I am not a financial advisor, and the following is not financial advice. Some of my gameplan is basic common sense, while much of this strategy is only right for a select few investors.
My basic investing philosophy can be subdivided into three distinct phases:
Phase One
- Debt - pay off all debt, excluding your mortgage. In this increasingly tight monetary environment, credit cards and loans will cost more than investing returns and reduce your capacity for risk
- Emergency Fund - you need six months of expenses saved up in an easily accessible account. Equities tend to be worth less when you are more likely to need emergency cash, and the very last thing you want to do is realise a loss to survive a personal financial crisis
Phase Two
- Calculate your excess annual income
- 50% goes into your SIPP - which is almost ridiculously tax efficient for higher and additional rate taxpayers, and especially those eligible for child benefit, 'free' childcare, or universal credit
- For context, my marginal tax rate between £50k and £60k comes out at above 70% when factoring in all deductions. The downside, of course, is that private pensions can only be accessed in your mid-50s, and the government can change the rules at any time
- I target SIPP contributions almost exclusively at an S&P 500 tracker index, though make exceptions for downtrodden blue-chips that have been heavily oversold. Recent examples include Meta and Rolls-Royce
- The idea is to benefit from long-term S&P 500 capital returns (averaging 10% per annum since 1957), with very little risk over the longer term. I also hold some physical gold
Phase Three
- Invest the remaining 50% of my excess income into an ISA, and then buy shares in EIS-qualifying companies once I exceed the £20k annual limit
- I target high-risk, high-reward small cap shares, typically in the battery metals or biotech sectors
- I fully expect many of these investments to fail, but these failures to be offset by the successes. While this strategy is high-risk, the risk is mildly offset by my prosaic SIPP investments
- I have a strong history of excellent stock picks - though this is no guarantee of future returns
- I prefer FTSE AIM companies. These have very little analyst coverage, and so there are often exceptional opportunities within a cesspool of losers for those with the skill and inclination to hunt them down
Caveat Emptor
l rarely trade on leverage, instead preferring to buy deep value small cap stocks within an ISA to benefit from huge tax-free capital appreciation.

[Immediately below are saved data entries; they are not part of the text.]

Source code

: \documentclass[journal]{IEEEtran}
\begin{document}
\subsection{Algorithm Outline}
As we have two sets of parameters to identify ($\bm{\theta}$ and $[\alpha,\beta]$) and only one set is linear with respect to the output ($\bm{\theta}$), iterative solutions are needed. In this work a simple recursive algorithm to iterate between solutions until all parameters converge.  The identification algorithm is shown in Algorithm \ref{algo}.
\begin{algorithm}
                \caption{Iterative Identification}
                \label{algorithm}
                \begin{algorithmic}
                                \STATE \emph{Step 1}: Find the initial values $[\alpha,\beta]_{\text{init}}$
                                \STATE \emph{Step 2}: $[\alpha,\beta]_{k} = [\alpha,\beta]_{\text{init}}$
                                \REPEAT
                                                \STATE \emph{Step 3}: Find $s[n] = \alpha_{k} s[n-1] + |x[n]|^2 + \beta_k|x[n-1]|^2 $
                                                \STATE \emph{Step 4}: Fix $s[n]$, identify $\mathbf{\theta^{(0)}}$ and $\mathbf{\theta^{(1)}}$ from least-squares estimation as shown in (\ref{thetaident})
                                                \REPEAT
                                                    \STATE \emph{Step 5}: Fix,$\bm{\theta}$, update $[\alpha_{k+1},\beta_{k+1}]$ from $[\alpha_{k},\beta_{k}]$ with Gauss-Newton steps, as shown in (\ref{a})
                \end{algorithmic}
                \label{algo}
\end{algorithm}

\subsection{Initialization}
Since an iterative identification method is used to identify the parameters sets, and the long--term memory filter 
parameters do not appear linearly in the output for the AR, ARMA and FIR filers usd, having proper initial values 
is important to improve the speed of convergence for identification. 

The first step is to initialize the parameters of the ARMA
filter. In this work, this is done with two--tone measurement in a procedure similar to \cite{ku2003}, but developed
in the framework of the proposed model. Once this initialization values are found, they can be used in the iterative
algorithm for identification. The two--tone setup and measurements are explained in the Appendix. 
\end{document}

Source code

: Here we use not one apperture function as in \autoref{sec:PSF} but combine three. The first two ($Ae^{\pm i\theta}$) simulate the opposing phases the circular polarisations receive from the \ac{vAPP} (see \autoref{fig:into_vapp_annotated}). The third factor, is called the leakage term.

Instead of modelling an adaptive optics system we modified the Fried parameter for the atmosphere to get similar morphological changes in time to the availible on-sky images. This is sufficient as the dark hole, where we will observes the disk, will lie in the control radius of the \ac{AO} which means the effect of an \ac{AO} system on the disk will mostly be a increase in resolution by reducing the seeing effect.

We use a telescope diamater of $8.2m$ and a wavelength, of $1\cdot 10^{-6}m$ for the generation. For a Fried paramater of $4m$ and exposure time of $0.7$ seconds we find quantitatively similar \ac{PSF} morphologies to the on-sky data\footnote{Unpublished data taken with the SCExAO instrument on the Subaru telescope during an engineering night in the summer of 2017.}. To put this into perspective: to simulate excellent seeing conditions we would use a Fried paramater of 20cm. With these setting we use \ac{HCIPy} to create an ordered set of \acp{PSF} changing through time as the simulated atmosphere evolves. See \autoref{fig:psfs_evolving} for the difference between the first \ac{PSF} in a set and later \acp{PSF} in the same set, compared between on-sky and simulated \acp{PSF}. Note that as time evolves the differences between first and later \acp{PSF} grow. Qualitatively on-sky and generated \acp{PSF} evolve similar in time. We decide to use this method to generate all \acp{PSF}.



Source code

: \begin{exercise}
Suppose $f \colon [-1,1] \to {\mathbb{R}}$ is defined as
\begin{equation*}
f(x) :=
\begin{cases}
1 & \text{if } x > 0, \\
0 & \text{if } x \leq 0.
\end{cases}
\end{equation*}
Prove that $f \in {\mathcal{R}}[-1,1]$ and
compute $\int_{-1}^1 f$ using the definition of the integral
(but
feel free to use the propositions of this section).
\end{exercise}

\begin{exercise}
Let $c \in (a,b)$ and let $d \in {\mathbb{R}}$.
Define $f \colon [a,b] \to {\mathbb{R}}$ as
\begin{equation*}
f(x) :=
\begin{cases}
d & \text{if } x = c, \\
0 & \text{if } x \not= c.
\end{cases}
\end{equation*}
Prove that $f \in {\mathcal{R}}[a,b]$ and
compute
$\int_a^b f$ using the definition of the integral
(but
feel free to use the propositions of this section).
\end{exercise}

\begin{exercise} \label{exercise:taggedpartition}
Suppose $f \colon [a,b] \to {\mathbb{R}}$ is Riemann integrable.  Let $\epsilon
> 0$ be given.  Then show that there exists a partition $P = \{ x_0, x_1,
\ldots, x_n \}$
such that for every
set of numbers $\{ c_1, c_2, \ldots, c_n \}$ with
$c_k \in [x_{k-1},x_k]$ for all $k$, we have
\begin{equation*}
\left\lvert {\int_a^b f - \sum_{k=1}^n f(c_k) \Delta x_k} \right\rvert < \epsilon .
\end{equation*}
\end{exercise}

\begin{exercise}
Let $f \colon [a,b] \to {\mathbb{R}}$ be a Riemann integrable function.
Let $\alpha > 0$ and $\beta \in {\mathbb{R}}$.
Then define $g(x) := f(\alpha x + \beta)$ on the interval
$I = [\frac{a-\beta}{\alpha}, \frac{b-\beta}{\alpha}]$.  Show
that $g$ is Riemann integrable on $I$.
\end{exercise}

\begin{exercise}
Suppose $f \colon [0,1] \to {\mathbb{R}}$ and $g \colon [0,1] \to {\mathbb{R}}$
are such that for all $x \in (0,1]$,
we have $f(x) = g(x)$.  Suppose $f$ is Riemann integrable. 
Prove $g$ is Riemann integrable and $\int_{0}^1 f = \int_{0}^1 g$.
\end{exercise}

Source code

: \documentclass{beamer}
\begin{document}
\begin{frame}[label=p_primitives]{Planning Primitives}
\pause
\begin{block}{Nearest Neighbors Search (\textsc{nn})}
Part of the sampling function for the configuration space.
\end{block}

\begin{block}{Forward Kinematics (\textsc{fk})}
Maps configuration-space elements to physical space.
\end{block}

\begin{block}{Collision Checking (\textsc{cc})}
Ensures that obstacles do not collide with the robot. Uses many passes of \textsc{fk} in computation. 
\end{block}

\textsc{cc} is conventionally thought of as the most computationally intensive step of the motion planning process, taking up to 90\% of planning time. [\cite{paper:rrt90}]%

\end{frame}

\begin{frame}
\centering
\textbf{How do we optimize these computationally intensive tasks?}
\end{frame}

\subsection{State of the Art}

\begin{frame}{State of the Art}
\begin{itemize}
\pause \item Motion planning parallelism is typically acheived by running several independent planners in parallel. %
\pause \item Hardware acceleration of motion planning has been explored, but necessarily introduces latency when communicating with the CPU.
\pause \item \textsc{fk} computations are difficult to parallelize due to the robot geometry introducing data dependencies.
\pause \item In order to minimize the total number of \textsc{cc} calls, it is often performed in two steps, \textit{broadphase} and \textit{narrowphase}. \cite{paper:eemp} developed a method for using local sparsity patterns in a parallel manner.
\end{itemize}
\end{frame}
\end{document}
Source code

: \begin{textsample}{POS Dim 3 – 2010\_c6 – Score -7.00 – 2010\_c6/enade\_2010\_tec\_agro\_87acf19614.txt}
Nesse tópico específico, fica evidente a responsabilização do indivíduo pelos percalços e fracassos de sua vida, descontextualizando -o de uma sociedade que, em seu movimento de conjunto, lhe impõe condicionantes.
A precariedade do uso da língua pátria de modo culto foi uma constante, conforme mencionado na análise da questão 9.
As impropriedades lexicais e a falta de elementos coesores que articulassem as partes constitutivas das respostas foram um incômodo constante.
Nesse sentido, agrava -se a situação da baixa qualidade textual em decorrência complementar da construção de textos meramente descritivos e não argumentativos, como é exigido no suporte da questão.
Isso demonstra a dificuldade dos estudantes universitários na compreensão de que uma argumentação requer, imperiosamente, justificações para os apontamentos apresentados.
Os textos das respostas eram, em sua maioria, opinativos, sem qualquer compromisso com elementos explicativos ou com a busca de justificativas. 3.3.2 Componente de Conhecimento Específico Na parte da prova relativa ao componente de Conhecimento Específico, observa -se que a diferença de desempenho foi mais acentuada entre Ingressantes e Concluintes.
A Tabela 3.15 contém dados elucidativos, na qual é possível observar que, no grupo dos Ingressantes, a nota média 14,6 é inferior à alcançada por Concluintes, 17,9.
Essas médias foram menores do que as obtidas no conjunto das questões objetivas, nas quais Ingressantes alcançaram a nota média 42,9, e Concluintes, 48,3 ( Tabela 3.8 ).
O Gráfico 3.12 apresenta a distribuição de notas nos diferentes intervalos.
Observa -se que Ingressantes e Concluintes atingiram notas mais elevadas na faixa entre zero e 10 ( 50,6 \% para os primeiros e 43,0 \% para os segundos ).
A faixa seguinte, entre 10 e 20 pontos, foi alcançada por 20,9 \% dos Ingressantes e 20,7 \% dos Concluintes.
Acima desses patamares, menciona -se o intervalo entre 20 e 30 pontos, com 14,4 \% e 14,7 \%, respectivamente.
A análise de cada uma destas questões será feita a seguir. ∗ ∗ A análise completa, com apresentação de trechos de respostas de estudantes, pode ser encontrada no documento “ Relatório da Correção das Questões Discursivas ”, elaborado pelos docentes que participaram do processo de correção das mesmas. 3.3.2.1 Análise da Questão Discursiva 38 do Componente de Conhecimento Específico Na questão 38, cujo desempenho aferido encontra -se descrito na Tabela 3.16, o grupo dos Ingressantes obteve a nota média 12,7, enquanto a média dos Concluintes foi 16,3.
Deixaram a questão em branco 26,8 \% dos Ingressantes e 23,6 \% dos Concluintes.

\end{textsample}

Currently, all UK investors have a £60k SIPP annual allowance and a £20k ISA annual allowance. As ISA contributions are made from net income, you need to make circa £100k of gross income per year to max out your tax shelters, and that's before even considering living expenses.
In my view, it only makes sense to start trading on leverage once you are earning over £150k per annum.
Trading on leverage means forgoing the tax benefits of a SIPP or an ISA, and then paying Capital Gains Tax on any returns. Further, 75% of typical retail CFD accounts lose money.
And even if you do make a profit, EIS investments deliver better returns if you are prepared to do the research.
Of course, highly skilled traders can make huge sums of money using leverage. But in reality, this is a very small number of dedicated professionals.
And as there's almost always another retail trader on the other side of leveraged trade, their income is derived from the losses of amateurs.